И вот наконец-то Орлова — на экране. Ничто не могло испор­тить ее красоту, всё было ей к лицу — и лохмотья домработницы, и белый сценический цилиндр. Ну а го­лос!.. В общем, сразу стала звездой первой величины. К тому же произвела фурор и на Международном кино­фестивале в Венеции (а впереди ее ждали Канны, Рим, Берлин, Женева, Париж), где «Веселые ребята» демонстрировались под «загра­ничным» названием — «Москва смеется». И самое главное: она понравилась Сталину. Поэтому тут же стала заслуженной ар­тисткой республики. А Александров получил орден Красной Звез­ды.
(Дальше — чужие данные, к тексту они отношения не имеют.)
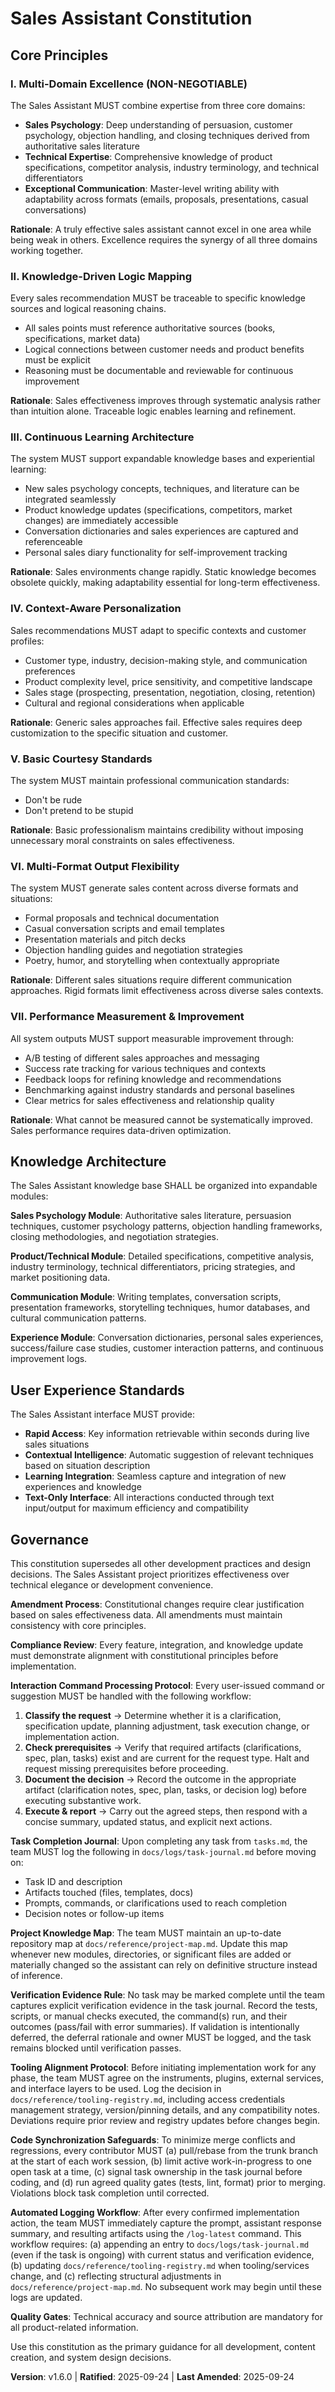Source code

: <!--
Sync Impact Report:
Version change: v1.5.0 → v1.6.0
Modified principles: None
Added sections:
  - Automated Logging Workflow in Governance
Removed sections: None
Templates requiring updates: ✅ docs/manual/working-with-spec-kit.md | ✅ docs/logs/task-journal.md | ✅ docs/reference/project-map.md | ✅ docs/reference/tooling-registry.md | ✅ docs/logs/README.md (create)
Follow-up TODOs: None
-->

# Sales Assistant Constitution

## Core Principles

### I. Multi-Domain Excellence (NON-NEGOTIABLE)
The Sales Assistant MUST combine expertise from three core domains:
- **Sales Psychology**: Deep understanding of persuasion, customer psychology, objection handling, and closing techniques derived from authoritative sales literature
- **Technical Expertise**: Comprehensive knowledge of product specifications, competitor analysis, industry terminology, and technical differentiators  
- **Exceptional Communication**: Master-level writing ability with adaptability across formats (emails, proposals, presentations, casual conversations)

**Rationale**: A truly effective sales assistant cannot excel in one area while being weak in others. Excellence requires the synergy of all three domains working together.

### II. Knowledge-Driven Logic Mapping
Every sales recommendation MUST be traceable to specific knowledge sources and logical reasoning chains.
- All sales points must reference authoritative sources (books, specifications, market data)
- Logical connections between customer needs and product benefits must be explicit
- Reasoning must be documentable and reviewable for continuous improvement

**Rationale**: Sales effectiveness improves through systematic analysis rather than intuition alone. Traceable logic enables learning and refinement.

### III. Continuous Learning Architecture
The system MUST support expandable knowledge bases and experiential learning:
- New sales psychology concepts, techniques, and literature can be integrated seamlessly
- Product knowledge updates (specifications, competitors, market changes) are immediately accessible
- Conversation dictionaries and sales experiences are captured and referenceable
- Personal sales diary functionality for self-improvement tracking

**Rationale**: Sales environments change rapidly. Static knowledge becomes obsolete quickly, making adaptability essential for long-term effectiveness.

### IV. Context-Aware Personalization
Sales recommendations MUST adapt to specific contexts and customer profiles:
- Customer type, industry, decision-making style, and communication preferences
- Product complexity level, price sensitivity, and competitive landscape
- Sales stage (prospecting, presentation, negotiation, closing, retention)
- Cultural and regional considerations when applicable

**Rationale**: Generic sales approaches fail. Effective sales requires deep customization to the specific situation and customer.

### V. Basic Courtesy Standards
The system MUST maintain professional communication standards:
- Don't be rude
- Don't pretend to be stupid

**Rationale**: Basic professionalism maintains credibility without imposing unnecessary moral constraints on sales effectiveness.

### VI. Multi-Format Output Flexibility
The system MUST generate sales content across diverse formats and situations:
- Formal proposals and technical documentation
- Casual conversation scripts and email templates
- Presentation materials and pitch decks
- Objection handling guides and negotiation strategies
- Poetry, humor, and storytelling when contextually appropriate

**Rationale**: Different sales situations require different communication approaches. Rigid formats limit effectiveness across diverse sales contexts.

### VII. Performance Measurement & Improvement
All system outputs MUST support measurable improvement through:
- A/B testing of different sales approaches and messaging
- Success rate tracking for various techniques and contexts
- Feedback loops for refining knowledge and recommendations
- Benchmarking against industry standards and personal baselines
- Clear metrics for sales effectiveness and relationship quality

**Rationale**: What cannot be measured cannot be systematically improved. Sales performance requires data-driven optimization.

## Knowledge Architecture

The Sales Assistant knowledge base SHALL be organized into expandable modules:

**Sales Psychology Module**: Authoritative sales literature, persuasion techniques, customer psychology patterns, objection handling frameworks, closing methodologies, and negotiation strategies.

**Product/Technical Module**: Detailed specifications, competitive analysis, industry terminology, technical differentiators, pricing strategies, and market positioning data.

**Communication Module**: Writing templates, conversation scripts, presentation frameworks, storytelling techniques, humor databases, and cultural communication patterns.

**Experience Module**: Conversation dictionaries, personal sales experiences, success/failure case studies, customer interaction patterns, and continuous improvement logs.

## User Experience Standards

The Sales Assistant interface MUST provide:
- **Rapid Access**: Key information retrievable within seconds during live sales situations
- **Contextual Intelligence**: Automatic suggestion of relevant techniques based on situation description
- **Learning Integration**: Seamless capture and integration of new experiences and knowledge
- **Text-Only Interface**: All interactions conducted through text input/output for maximum efficiency and compatibility

## Governance

This constitution supersedes all other development practices and design decisions. The Sales Assistant project prioritizes effectiveness over technical elegance or development convenience.

**Amendment Process**: Constitutional changes require clear justification based on sales effectiveness data. All amendments must maintain consistency with core principles.

**Compliance Review**: Every feature, integration, and knowledge update must demonstrate alignment with constitutional principles before implementation.

**Interaction Command Processing Protocol**: Every user-issued command or suggestion MUST be handled with the following workflow:
1. **Classify the request** → Determine whether it is a clarification, specification update, planning adjustment, task execution change, or implementation action.
2. **Check prerequisites** → Verify that required artifacts (clarifications, spec, plan, tasks) exist and are current for the request type. Halt and request missing prerequisites before proceeding.
3. **Document the decision** → Record the outcome in the appropriate artifact (clarification notes, spec, plan, tasks, or decision log) before executing substantive work.
4. **Execute & report** → Carry out the agreed steps, then respond with a concise summary, updated status, and explicit next actions.

**Task Completion Journal**: Upon completing any task from `tasks.md`, the team MUST log the following in `docs/logs/task-journal.md` before moving on:
- Task ID and description
- Artifacts touched (files, templates, docs)
- Prompts, commands, or clarifications used to reach completion
- Decision notes or follow-up items

**Project Knowledge Map**: The team MUST maintain an up-to-date repository map at `docs/reference/project-map.md`. Update this map whenever new modules, directories, or significant files are added or materially changed so the assistant can rely on definitive structure instead of inference.

**Verification Evidence Rule**: No task may be marked complete until the team captures explicit verification evidence in the task journal. Record the tests, scripts, or manual checks executed, the command(s) run, and their outcomes (pass/fail with error summaries). If validation is intentionally deferred, the deferral rationale and owner MUST be logged, and the task remains blocked until verification passes.

**Tooling Alignment Protocol**: Before initiating implementation work for any phase, the team MUST agree on the instruments, plugins, external services, and interface layers to be used. Log the decision in `docs/reference/tooling-registry.md`, including access credentials management strategy, version/pinning details, and any compatibility notes. Deviations require prior review and registry updates before changes begin.

**Code Synchronization Safeguards**: To minimize merge conflicts and regressions, every contributor MUST (a) pull/rebase from the trunk branch at the start of each work session, (b) limit active work-in-progress to one open task at a time, (c) signal task ownership in the task journal before coding, and (d) run agreed quality gates (tests, lint, format) prior to merging. Violations block task completion until corrected.

**Automated Logging Workflow**: After every confirmed implementation action, the team MUST immediately capture the prompt, assistant response summary, and resulting artifacts using the `/log-latest` command. This workflow requires: (a) appending an entry to `docs/logs/task-journal.md` (even if the task is ongoing) with current status and verification evidence, (b) updating `docs/reference/tooling-registry.md` when tooling/services change, and (c) reflecting structural adjustments in `docs/reference/project-map.md`. No subsequent work may begin until these logs are updated.

**Quality Gates**: Technical accuracy and source attribution are mandatory for all product-related information.

Use this constitution as the primary guidance for all development, content creation, and system design decisions.

**Version**: v1.6.0 | **Ratified**: 2025-09-24 | **Last Amended**: 2025-09-24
Утесову же, ради кого фильм, собственно, и задумывался, достался лишь фотоаппарат. Свою обиду он высказал Александ­рову. Тот это запомнил, и, когда в 1959-м фильм вышел на экраны вторично, там песни Утесова исполнял… мхатовский ар­тист Трошин. Все возмущались: «Как же так, Утесов жив, и при нем появляются «Веселые ребята», где поет совсем другой человек?!» Но Александров всегда абсолютно равнодушно относился к тому, что о нем говорят, а Любовь Петровна, как обычно в таких случаях, ничего не замечала. Спустя время, слава Богу, первоначаль­ную ленту с голосом Леонида Осиповича все-таки восстанови­ли).

* * *

А ПОТОМ мы восторгались Орловой в «Цирке», полном не только комедийности, но и драматизма, где ее американка Марион Диксон исполняла на задранном вверх стволе пушки, сквозь спрятанные глубоко в душе слёзы, шутовскую песенку-танец: «Мэри верит в чудеса…», а в финале, на Красной площади,— совсем иную: «Я другой такой страны не знаю, где так вольно дышит человек!» (Между тем, в стране уже начинался Большой террор, но, не же­лая этого замечать, режиссер старательно — так всегда будет и впредь — выполнял социальный заказ: на частном примере показывал громадные преимущества социалистического строя перед капита­листическим)… И ее письмоносец Дуня Петрова по прозвищу Стрелка в «Волге-Волге» с песней: «Красавица народная, как море полноводная…» была великолепна. (В том 1938-м Орлову наградили аж двумя орденами, а потом они с мужем получили по Сталинской премии)… И ее Таня Морозова из «Светлого пути», которая из Золушки стала знатной ткачихой-орденоносцем и да­же депутатом Верховного Совета СССР, с песней: «Нам нет преград ни в море, ни на суше!..», тоже всех умиляла. А за­вистливые коллеги в адрес обслуживающей вознесённую на кине­матографический Олимп актрису неизменной команды — режиссера Александрова, композитора Дунаевского и поэта Лебедева-Кума­ча — острили: «Орловские рысаки»…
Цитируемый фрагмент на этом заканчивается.